*AIM OF THE TASK:* Count the lines in the records below that contain the word "trong", and give only that number.
++++++
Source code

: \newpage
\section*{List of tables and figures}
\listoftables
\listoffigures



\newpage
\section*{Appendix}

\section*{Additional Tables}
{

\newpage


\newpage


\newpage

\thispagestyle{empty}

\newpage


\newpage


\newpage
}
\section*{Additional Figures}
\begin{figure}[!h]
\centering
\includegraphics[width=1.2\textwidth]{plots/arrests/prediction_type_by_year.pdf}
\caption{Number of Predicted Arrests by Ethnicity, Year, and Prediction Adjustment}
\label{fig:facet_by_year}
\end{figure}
++++++
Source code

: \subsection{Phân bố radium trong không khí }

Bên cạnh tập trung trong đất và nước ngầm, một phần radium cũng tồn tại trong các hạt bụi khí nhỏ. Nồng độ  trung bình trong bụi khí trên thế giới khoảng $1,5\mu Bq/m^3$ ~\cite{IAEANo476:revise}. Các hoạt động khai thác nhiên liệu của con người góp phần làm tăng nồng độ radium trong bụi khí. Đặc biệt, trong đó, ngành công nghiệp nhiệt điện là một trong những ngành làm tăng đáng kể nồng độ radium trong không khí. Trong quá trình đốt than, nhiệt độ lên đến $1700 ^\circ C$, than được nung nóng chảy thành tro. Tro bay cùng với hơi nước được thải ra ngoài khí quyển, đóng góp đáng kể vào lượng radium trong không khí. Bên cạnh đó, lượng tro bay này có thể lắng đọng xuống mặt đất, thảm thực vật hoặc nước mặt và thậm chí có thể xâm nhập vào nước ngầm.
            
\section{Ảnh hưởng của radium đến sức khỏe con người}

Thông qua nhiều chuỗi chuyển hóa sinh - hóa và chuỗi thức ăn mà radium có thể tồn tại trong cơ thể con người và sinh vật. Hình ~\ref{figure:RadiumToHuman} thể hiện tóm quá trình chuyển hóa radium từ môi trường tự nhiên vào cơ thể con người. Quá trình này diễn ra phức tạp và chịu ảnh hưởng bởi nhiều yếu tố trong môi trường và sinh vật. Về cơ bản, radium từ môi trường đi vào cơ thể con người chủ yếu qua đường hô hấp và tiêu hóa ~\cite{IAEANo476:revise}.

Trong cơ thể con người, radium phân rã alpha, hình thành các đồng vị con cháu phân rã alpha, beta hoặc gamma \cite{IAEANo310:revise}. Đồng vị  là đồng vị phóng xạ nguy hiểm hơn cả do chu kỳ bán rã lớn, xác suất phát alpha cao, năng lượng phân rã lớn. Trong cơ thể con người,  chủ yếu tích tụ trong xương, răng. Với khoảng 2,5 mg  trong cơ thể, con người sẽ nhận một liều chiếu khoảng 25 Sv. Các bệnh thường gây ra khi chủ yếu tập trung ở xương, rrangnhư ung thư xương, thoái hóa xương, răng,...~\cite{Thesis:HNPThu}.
++++++
*PROBLEM SOLUTION:* 4